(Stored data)

========================

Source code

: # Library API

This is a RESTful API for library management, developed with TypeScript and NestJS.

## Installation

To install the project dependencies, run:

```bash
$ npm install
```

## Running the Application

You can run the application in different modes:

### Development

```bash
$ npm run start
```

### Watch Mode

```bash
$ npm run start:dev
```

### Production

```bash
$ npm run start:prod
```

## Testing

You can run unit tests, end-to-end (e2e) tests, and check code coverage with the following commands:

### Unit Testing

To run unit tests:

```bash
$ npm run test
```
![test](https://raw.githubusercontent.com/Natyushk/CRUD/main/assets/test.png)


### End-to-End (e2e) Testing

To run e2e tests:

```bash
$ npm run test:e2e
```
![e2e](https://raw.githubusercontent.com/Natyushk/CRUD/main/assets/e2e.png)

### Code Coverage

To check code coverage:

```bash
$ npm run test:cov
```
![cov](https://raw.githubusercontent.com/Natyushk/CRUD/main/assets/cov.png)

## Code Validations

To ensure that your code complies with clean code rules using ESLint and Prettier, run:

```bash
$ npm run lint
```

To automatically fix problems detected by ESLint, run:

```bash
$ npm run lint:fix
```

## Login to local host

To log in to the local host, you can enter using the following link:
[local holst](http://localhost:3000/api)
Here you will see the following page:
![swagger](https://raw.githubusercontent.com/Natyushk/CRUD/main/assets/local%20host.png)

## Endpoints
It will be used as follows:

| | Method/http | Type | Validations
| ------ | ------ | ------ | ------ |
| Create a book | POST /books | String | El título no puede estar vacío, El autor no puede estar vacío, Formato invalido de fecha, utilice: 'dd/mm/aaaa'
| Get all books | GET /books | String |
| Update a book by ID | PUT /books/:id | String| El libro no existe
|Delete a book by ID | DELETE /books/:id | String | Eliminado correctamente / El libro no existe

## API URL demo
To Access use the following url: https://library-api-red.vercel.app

========================

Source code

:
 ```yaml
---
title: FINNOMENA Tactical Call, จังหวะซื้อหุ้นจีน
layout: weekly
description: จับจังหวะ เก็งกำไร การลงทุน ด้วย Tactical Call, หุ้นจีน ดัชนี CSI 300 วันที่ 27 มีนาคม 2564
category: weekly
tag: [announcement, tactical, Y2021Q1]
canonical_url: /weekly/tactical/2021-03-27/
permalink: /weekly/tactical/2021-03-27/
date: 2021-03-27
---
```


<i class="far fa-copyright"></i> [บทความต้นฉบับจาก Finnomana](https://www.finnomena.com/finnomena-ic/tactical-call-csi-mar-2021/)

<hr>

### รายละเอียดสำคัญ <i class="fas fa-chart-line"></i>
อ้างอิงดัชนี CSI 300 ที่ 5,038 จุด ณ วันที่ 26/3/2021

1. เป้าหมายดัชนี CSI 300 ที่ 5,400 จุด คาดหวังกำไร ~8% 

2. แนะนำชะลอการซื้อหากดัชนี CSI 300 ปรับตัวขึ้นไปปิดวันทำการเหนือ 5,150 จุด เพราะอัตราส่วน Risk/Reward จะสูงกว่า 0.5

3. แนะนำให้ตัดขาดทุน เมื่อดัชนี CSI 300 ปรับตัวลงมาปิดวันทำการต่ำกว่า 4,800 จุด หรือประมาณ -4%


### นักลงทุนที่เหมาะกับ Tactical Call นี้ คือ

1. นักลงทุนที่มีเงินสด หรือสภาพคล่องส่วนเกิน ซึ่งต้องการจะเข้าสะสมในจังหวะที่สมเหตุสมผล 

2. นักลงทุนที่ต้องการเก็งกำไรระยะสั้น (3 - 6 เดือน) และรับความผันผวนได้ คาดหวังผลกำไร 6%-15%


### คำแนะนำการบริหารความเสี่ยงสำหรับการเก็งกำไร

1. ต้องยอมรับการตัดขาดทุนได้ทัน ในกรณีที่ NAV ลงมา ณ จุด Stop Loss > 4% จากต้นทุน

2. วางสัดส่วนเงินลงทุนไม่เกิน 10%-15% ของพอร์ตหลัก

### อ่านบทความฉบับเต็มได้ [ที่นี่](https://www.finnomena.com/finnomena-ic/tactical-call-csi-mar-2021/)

========================

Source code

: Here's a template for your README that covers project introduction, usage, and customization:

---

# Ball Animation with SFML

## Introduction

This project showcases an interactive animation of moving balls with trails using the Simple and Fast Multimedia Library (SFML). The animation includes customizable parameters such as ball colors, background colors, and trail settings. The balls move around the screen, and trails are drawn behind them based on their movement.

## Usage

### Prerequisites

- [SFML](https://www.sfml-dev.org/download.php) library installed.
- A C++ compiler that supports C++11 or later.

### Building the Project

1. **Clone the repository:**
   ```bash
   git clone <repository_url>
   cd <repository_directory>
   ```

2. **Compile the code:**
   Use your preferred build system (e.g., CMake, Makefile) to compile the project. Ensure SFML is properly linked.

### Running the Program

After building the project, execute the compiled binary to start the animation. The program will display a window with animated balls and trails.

========================

**PROBLEM DESCRIPTION**
Output, from the data above, the lines from the line with "## Login to local host" to the line with "To Access use" exactly as they stand, both ends included and nothing else.

**WRITTEN ANSWER**
## Login to local host

To log in to the local host, you can enter using the following link:
[local holst](http://localhost:3000/api)
Here you will see the following page:
![swagger](https://raw.githubusercontent.com/Natyushk/CRUD/main/assets/local%20host.png)

## Endpoints
It will be used as follows:

| | Method/http | Type | Validations
| ------ | ------ | ------ | ------ |
| Create a book | POST /books | String | El título no puede estar vacío, El autor no puede estar vacío, Formato invalido de fecha, utilice: 'dd/mm/aaaa'
| Get all books | GET /books | String |
| Update a book by ID | PUT /books/:id | String| El libro no existe
|Delete a book by ID | DELETE /books/:id | String | Eliminado correctamente / El libro no existe

## API URL demo
To Access use the following url: https://library-api-red.vercel.app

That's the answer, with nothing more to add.